## What you are asked to do
Report back every line in the data that includes the string "condicionadas".

## Saved entries
=== Section Start ===

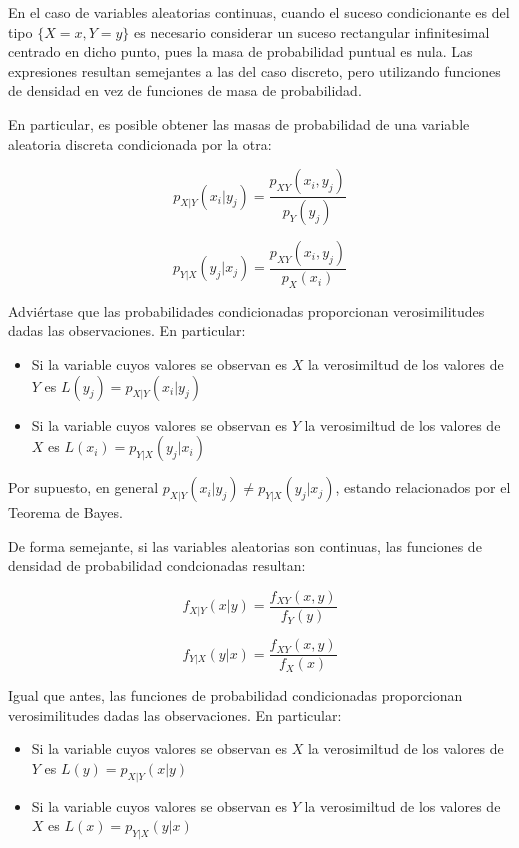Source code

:\documentclass[11pt]{article}
\providecommand{\tightlist}{%
      \setlength{\itemsep}{0pt}\setlength{\parskip}{0pt}}
\begin{document}
En el caso de variables aleatorias continuas, cuando el suceso
condicionante es del tipo \(\{X=x, Y=y\}\) es necesario considerar un
suceso rectangular infinitesimal centrado en dicho punto, pues la masa
de probabilidad puntual es nula. Las expresiones resultan semejantes a
las del caso discreto, pero utilizando funciones de densidad en vez de
funciones de masa de probabilidad.

    En particular, es posible obtener las masas de probabilidad de una
variable aleatoria discreta condicionada por la otra:

\[p_{X | Y}(x_i | y_j)=\frac{p_{XY}(x_i,y_j)}{p_Y(y_j)}\]

\[p_{Y|X}(y_j | x_j)=\frac{p_{XY}(x_i,y_j)}{p_X(x_i)}\]

Adviértase que las probabilidades condicionadas proporcionan
verosimilitudes dadas las observaciones. En particular:

\begin{itemize}
\tightlist
\item
  Si la variable cuyos valores se observan es \(X\) la verosimiltud de
  los valores de \(Y\) es \(L(y_j)=p_{X | Y}(x_i | y_j)\)
\item
  Si la variable cuyos valores se observan es \(Y\) la verosimiltud de
  los valores de \(X\) es \(L(x_i)=p_{Y | X}(y_j | x_i)\)
\end{itemize}

Por supuesto, en general
\(p_{X | Y}(x_i | y_j) \neq p_{Y | X}(y_j | x_j)\), estando relacionados
por el Teorema de Bayes.

    De forma semejante, si las variables aleatorias son continuas, las
funciones de densidad de probabilidad condcionadas resultan:

\[f_{X | Y}(x | y)=\frac{f_{XY}(x,y)}{f_Y(y)}\]

\[f_{Y | X}(y | x)=\frac{f_{XY}(x,y)}{f_X(x)}\]

Igual que antes, las funciones de probabilidad condicionadas
proporcionan verosimilitudes dadas las observaciones. En particular:

\begin{itemize}
\tightlist
\item
  Si la variable cuyos valores se observan es \(X\) la verosimiltud de
  los valores de \(Y\) es \(L(y)=p_{X | Y}(x | y)\)
\item
  Si la variable cuyos valores se observan es \(Y\) la verosimiltud de
  los valores de \(X\) es \(L(x)=p_{Y | X}(y | x)\)
\end{itemize}
\end{document}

=== Section End ===

## Solution for this exercise
Adviértase que las probabilidades condicionadas proporcionan
Igual que antes, las funciones de probabilidad condicionadas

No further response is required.